What needs to be done:
From the line that contains "The IA4 working" to the last line of the entries, write each line out exactly; include both ends and nothing else.
+--
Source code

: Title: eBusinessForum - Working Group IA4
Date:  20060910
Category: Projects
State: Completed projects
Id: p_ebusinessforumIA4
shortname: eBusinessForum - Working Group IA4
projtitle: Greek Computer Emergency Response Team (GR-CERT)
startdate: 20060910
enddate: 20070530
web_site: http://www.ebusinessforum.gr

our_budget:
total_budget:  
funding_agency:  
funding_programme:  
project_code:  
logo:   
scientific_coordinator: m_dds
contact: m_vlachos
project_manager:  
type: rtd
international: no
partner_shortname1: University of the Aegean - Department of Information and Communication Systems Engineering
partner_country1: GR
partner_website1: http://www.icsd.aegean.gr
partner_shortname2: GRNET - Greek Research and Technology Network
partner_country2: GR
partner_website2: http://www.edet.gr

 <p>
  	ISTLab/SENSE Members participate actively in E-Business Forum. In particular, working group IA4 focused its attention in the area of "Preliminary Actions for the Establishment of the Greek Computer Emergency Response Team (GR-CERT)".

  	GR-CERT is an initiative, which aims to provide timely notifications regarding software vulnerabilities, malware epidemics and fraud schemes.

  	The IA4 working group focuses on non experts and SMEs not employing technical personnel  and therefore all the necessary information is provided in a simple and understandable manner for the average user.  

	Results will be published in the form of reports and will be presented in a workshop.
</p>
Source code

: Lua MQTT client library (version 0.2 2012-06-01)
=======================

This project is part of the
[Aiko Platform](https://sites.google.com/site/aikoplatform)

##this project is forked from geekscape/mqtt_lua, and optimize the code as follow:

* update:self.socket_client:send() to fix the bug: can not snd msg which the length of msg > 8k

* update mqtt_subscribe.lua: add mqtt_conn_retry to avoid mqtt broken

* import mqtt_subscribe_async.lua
+--
Written response:
  	The IA4 working group focuses on non experts and SMEs not employing technical personnel  and therefore all the necessary information is provided in a simple and understandable manner for the average user.  

	Results will be published in the form of reports and will be presented in a workshop.
</p>
Source code

: Lua MQTT client library (version 0.2 2012-06-01)
=======================

This project is part of the
[Aiko Platform](https://sites.google.com/site/aikoplatform)

##this project is forked from geekscape/mqtt_lua, and optimize the code as follow:

* update:self.socket_client:send() to fix the bug: can not snd msg which the length of msg > 8k

* update mqtt_subscribe.lua: add mqtt_conn_retry to avoid mqtt broken

* import mqtt_subscribe_async.lua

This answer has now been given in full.